An exact copy of the listing below is required, minus its pictures.

☆ ☆ ☆ ☆ ☆ ☆ ☆

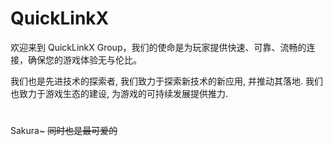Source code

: # QuickLinkX
欢迎来到 QuickLinkX Group，我们的使命是为玩家提供快速、可靠、流畅的连接，确保您的游戏体验无与伦比。  


我们也是先进技术的探索者, 我们致力于探索新技术的新应用, 并推动其落地.
我们也致力于游戏生态的建设, 为游戏的可持续发展提供推力.

# 
Sakura~
~~同时也是最可爱的~~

☆ ☆ ☆ ☆ ☆ ☆ ☆

Exercise solution →
Source code

: # QuickLinkX
欢迎来到 QuickLinkX Group，我们的使命是为玩家提供快速、可靠、流畅的连接，确保您的游戏体验无与伦比。  


我们也是先进技术的探索者, 我们致力于探索新技术的新应用, 并推动其落地.
我们也致力于游戏生态的建设, 为游戏的可持续发展提供推力.

# 
Sakura~
~~同时也是最可爱的~~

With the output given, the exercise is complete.